Check the daddario tension chart i linked to, the 145 A is extra light at 30 pounds, only just tight enough for good tone and no floppiness, and the 95 E is slightly tighter.


----------



## DarkRain93 (Aug 16, 2012)

oh i see now, for a balanced tension, I see where your going. sorry lol I still stuck on other companies standard tensions. I should try that out actually, I've only used other standard gauges and played relatively stock type strings for bass. Especially 5 string.


----------



## DarkRain93 (Aug 19, 2012)

Really there is an array of different tension options for this, but obliviously so with any tuning. Yet I didn't realize you could have a different tension balance between all strings.
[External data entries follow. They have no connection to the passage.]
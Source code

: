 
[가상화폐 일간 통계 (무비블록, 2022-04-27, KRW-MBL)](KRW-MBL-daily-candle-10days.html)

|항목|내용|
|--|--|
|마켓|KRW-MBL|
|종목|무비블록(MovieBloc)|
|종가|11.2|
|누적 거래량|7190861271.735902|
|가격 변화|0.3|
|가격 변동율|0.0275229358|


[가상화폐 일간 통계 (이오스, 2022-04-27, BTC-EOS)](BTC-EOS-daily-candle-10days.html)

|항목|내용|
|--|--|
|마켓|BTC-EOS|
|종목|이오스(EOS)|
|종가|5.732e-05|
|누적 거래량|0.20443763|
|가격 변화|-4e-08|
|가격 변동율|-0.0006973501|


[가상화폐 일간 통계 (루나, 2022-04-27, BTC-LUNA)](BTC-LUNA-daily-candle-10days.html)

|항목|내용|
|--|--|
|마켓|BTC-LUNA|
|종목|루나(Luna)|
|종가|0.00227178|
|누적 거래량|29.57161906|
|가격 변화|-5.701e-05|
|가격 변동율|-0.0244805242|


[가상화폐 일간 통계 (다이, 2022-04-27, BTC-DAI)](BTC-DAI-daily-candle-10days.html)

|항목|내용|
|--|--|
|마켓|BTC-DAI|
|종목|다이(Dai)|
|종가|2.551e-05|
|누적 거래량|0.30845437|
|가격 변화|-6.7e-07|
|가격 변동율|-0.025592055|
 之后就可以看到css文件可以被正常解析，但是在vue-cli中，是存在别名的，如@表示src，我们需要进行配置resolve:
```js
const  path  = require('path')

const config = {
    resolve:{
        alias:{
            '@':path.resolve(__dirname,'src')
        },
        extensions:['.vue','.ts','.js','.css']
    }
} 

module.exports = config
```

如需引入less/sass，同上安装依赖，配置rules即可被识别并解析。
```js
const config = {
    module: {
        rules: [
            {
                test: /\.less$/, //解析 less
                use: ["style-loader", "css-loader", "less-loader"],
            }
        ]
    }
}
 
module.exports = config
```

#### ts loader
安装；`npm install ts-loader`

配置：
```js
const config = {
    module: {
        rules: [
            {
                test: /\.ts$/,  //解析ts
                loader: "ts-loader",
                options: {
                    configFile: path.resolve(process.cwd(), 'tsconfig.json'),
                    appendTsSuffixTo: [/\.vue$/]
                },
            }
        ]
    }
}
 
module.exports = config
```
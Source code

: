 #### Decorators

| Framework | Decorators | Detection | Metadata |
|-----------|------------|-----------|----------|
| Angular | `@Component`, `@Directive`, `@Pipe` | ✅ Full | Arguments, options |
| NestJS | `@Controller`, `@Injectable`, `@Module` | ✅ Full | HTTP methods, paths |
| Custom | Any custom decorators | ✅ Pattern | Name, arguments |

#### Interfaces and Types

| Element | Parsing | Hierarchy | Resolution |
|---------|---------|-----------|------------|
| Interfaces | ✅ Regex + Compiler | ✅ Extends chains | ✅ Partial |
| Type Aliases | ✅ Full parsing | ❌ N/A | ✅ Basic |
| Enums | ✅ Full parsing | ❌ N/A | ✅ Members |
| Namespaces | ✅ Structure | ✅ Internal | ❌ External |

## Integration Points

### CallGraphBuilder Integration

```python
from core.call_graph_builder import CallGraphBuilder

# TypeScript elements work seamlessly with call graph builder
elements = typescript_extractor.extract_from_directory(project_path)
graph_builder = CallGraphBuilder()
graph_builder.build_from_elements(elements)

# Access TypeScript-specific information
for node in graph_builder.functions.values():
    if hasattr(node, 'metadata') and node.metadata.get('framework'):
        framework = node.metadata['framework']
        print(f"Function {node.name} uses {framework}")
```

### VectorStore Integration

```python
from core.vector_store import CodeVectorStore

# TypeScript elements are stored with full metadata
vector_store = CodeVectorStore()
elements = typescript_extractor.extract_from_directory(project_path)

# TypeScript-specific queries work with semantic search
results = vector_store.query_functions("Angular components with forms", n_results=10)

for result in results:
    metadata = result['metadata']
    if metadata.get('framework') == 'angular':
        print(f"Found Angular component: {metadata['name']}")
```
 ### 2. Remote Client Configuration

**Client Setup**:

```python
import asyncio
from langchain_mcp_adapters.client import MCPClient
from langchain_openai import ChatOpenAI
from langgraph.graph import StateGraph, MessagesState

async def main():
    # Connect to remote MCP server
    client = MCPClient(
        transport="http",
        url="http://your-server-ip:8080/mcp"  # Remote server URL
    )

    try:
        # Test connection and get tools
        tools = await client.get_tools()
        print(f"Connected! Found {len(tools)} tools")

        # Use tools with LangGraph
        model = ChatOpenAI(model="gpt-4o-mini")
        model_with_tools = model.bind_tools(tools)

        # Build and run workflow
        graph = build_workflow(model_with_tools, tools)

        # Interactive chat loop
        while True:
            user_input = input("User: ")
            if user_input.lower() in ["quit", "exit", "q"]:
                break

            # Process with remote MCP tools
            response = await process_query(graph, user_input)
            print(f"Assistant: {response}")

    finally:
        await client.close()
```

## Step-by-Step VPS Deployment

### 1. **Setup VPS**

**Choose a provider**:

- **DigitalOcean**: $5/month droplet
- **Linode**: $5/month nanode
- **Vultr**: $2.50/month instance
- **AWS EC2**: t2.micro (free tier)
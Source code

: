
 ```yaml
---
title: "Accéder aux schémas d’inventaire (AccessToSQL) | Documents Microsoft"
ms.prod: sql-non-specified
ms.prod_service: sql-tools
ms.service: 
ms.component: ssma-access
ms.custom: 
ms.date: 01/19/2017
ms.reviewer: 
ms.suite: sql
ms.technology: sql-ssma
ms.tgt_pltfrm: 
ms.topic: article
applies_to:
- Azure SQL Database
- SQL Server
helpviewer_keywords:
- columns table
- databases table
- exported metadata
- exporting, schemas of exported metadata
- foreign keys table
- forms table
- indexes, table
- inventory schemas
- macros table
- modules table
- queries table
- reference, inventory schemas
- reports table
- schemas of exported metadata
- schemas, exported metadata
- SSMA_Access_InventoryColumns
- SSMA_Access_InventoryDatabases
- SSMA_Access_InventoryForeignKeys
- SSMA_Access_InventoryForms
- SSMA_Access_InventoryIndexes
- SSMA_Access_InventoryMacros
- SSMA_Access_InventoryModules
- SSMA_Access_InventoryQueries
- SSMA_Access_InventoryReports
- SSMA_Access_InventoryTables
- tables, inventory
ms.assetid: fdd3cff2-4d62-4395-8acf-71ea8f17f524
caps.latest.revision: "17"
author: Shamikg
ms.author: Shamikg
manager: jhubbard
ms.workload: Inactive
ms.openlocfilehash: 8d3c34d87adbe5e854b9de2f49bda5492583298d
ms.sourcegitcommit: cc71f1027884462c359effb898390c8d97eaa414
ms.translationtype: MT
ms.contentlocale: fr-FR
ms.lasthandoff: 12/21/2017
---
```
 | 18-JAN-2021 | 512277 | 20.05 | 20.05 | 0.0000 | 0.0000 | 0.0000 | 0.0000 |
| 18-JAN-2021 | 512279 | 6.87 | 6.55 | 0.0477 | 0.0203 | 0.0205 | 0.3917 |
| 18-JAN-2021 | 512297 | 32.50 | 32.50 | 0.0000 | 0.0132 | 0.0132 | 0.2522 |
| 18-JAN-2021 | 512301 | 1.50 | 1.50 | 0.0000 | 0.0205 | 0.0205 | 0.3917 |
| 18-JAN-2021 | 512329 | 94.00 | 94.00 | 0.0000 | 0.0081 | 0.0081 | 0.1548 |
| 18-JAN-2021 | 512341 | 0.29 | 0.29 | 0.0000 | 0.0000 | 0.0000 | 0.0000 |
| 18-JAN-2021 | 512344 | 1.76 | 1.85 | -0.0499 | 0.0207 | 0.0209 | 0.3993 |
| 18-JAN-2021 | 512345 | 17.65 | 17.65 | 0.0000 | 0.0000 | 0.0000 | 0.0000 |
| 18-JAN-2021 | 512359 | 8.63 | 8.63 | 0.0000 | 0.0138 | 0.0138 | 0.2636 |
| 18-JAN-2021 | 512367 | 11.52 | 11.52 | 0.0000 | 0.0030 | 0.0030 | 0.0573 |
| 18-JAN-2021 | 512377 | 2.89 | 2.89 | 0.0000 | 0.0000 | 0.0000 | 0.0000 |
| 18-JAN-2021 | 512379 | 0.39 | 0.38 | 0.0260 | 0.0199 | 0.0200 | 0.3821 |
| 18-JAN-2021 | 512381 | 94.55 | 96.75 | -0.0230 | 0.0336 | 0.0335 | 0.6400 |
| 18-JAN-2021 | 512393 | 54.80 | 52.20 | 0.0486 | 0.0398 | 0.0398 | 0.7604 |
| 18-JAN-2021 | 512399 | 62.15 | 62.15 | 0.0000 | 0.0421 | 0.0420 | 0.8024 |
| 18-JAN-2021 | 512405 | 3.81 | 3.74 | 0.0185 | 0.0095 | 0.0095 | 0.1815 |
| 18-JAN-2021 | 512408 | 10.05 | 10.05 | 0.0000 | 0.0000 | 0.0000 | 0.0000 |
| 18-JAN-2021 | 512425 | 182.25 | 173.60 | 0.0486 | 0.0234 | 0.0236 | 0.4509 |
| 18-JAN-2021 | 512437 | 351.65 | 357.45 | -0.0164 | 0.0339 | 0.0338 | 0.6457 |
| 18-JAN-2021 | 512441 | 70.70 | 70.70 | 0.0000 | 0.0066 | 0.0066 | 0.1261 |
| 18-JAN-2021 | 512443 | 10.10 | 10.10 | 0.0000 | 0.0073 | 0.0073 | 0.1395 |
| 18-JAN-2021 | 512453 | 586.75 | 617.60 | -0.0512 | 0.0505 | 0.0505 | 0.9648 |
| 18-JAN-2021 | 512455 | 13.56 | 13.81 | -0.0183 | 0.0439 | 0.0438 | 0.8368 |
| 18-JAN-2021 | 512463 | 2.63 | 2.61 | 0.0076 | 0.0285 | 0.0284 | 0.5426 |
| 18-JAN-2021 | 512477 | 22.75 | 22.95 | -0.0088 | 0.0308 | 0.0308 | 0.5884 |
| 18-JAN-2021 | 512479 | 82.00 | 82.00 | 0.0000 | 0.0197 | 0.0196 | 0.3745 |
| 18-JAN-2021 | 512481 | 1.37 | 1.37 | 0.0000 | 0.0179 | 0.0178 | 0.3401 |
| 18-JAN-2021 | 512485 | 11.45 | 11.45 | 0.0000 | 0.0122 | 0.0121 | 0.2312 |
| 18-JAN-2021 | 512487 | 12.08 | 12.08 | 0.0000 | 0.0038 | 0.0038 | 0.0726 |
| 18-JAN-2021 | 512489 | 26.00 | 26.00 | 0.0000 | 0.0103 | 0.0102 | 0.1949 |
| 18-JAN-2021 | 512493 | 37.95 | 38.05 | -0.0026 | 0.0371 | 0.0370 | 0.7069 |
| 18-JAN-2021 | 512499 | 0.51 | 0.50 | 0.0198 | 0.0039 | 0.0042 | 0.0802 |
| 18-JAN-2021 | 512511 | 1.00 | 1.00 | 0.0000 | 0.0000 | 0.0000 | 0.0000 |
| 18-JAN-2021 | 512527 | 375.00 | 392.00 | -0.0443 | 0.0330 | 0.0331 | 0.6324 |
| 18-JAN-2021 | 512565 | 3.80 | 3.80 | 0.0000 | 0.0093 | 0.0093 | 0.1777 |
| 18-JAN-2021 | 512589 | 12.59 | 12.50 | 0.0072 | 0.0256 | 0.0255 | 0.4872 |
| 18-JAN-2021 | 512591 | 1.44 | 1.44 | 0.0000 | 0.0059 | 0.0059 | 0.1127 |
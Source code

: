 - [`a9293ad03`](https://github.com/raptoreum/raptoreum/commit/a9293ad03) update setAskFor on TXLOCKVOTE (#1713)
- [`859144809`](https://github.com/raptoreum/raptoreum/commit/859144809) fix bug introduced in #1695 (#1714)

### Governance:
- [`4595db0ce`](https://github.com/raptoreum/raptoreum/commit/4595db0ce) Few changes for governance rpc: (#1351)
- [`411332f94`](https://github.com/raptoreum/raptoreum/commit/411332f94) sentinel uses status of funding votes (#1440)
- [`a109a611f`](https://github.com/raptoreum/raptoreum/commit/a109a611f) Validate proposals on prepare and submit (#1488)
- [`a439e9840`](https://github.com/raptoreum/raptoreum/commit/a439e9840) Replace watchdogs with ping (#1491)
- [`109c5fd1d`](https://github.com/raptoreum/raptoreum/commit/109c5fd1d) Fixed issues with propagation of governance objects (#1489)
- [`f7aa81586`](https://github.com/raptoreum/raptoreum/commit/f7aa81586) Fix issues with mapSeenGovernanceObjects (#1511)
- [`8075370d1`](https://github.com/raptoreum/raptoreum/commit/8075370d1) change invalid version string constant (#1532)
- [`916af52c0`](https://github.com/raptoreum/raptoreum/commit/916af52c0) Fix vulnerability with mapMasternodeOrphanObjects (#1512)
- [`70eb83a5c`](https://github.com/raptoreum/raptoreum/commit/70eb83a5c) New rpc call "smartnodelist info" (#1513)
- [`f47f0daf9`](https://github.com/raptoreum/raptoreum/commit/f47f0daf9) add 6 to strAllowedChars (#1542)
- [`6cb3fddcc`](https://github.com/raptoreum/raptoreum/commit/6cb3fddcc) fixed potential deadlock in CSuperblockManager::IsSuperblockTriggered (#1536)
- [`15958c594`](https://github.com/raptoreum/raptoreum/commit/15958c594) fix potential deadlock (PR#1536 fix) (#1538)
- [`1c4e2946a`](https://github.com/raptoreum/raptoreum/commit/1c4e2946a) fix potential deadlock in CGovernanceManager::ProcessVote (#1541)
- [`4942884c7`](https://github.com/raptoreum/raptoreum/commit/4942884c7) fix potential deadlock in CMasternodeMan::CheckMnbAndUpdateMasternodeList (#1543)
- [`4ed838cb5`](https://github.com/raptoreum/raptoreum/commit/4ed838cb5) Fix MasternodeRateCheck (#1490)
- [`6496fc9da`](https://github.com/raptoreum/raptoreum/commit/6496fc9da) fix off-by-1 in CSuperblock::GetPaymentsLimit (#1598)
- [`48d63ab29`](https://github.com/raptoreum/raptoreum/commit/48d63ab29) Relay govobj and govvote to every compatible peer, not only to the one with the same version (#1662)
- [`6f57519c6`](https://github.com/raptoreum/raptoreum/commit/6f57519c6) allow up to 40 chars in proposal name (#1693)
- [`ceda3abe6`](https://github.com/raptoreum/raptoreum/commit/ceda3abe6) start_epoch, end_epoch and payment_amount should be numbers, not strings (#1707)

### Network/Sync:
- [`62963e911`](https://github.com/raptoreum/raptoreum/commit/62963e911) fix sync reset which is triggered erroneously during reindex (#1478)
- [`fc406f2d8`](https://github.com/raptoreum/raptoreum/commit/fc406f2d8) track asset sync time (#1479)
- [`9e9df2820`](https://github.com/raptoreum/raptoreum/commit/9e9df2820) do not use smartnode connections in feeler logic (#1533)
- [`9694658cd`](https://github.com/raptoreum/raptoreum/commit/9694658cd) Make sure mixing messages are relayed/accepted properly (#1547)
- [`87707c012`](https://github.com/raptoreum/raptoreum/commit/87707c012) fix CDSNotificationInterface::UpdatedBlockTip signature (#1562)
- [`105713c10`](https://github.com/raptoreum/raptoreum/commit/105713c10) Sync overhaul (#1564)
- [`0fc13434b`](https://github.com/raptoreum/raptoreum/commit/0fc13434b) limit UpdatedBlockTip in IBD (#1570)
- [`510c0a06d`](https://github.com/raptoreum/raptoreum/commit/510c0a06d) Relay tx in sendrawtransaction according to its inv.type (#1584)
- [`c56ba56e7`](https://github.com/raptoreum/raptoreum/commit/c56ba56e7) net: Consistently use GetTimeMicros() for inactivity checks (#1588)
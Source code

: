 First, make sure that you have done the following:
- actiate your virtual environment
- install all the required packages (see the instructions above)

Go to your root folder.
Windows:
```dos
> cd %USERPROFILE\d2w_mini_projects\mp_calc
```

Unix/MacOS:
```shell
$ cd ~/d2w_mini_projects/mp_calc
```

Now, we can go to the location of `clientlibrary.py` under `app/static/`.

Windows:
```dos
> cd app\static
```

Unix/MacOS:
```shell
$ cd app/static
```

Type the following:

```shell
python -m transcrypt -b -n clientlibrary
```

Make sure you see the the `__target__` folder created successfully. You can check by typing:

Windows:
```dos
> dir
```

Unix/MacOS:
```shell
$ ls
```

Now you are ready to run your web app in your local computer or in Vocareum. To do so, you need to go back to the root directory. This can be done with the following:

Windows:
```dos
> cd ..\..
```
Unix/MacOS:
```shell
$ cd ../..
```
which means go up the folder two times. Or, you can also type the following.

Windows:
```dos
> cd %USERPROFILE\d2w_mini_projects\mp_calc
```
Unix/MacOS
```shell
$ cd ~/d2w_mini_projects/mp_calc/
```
Regular string pack companies sorta tricked me into thinking so but not all of there strings are winners. So i figured not.


----------



## TslashD (Sep 1, 2012)

I fully agree! with the CEADG! You also get some awesone (though not quite standard) scale ranges. It's really versatile if you use it right.
I actually was even able to use this tuning in post punk outfit I gigged with for a bit (So I'm a show whore, sue me!) and it actually works really well with chords too! Plus it allowed me more freedom to drown out the vox between songs (our vox guy had mad LSD). I acutally got a few comments/questions on my tuning after, if you're into that sorta thing... I was just lazy and wanted to learn Machine Head and Say Anything without retinung.


----------



## Bo Millward (Sep 9, 2012)

I voted for G standard but just to clarify i mean G an octave lower than the 3rd fret G on a standard bass. I'm just about to set up my 4 string jazz strung; G - 145, D - 110, A - 085, E - 020 as a writing experiment.


----------